Can I shoot coyotes in Minnesota? The regulations handbook only talks about foxes.


----------



## the Bender (Mar 31, 2005)

Yes, Coyotes are an unprotected species along with Crows, Skunks, Mangy Cats, Starlings, and Pigeons. 8) Actually I'd be careful about the Cats here in MN. Just look for them wandering too close to the white lines on the highway.


----------



## stainless (Dec 2, 2005)

4 star, when I get home from work I will make a more detailed reply to this for you. I emailed the MN DNR with a variety of questions that are not talked about in the regulation book. basically, the only real law is that you cannot use artificial lights at night.


----------



## 4star (Sep 11, 2005)

Thank you all, you have helped out a lot.


----------



## stainless (Dec 2, 2005)

just wanted to post what he said. This is a pasted copy of the e-mail I recieved from the MN DNR,it gives a few answers to some basic questions a beginner might have that are not in the book.

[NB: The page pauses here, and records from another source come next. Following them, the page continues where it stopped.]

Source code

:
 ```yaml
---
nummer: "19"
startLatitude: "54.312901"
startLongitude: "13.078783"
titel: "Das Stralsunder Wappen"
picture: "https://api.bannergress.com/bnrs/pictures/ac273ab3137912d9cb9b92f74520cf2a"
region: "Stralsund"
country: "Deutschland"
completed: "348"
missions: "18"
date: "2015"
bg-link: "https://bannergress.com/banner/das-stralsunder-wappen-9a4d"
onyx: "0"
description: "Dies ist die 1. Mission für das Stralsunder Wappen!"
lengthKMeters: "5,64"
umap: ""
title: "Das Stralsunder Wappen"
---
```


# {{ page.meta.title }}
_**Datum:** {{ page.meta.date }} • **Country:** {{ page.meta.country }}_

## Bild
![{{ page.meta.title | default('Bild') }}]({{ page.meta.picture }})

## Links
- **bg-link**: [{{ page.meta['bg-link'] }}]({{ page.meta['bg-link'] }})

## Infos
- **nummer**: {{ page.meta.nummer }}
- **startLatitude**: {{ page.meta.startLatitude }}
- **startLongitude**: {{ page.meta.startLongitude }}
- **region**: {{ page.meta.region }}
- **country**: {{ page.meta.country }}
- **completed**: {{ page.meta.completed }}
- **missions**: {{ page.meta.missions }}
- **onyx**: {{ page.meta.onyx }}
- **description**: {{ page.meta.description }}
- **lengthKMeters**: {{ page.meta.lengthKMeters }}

No license is required for residents, they can be taken at night without the aid of artificial light, no caliber restriction, any where, except during the deer season in the shotgun zone a shotgun must be used and a person would have to be have a valid deer license to carry a gun, so you can nut hunt coyotes unless licensed for deer, but if not during the deer season a person can use any caliber weapon anywhere. 5 days before, 2 days after and during deer season a person can not have a gun out of doors that is capable of taking big game, unless licensed to take deer, that why you can not hunt coyotes during deer season unless licensed to deer hunt. 
There isn't much in the book, because there isn't much restriction for hunting them. Enjoy the hunt. Kevin


----------



## CoyoteChris (Nov 27, 2005)

Is that for shotgun season only or does it include the black powder season that goes until Dec 11th? I have got the book and it said nothing about not using my rifle during any time at all. Maybe its just me but the rule book is confusing and needs to be updated.


----------



## stainless (Dec 2, 2005)

my guess would be that the same rule would apply to muzzle loader but I have no idea. The DNR guy just mentioned shotgun as an example but didnt mention anything else. Although, during bow season does that mean you cant take a coyote with anything other than a bow? I doubt it, maybe it is just a shotgun thing.


----------



## CoyoteChris (Nov 27, 2005)

That scares me because I shot 50 shells off today sighting in my gun. Was it legal or illegal? I didn't even second guess it because there was nothing said about it in the book. To top it off I tracked a coyote that passed behind my house and I did have my rifle on me and of course it was loaded but with the safety on   .


----------



## stainless (Dec 2, 2005)

I find it kind of funny how they post very little information on coyote regulations because there are so few laws protecting them but it's the lack of info that causes so many questions. I would think the safest bet would be to have a deer license in your wallet while hunting coyote during deer season.

I was happy to see that I can use any caliber rifle I chose, now I have an excuse to buy that .50 cal BMG I have had my eye on....lol


----------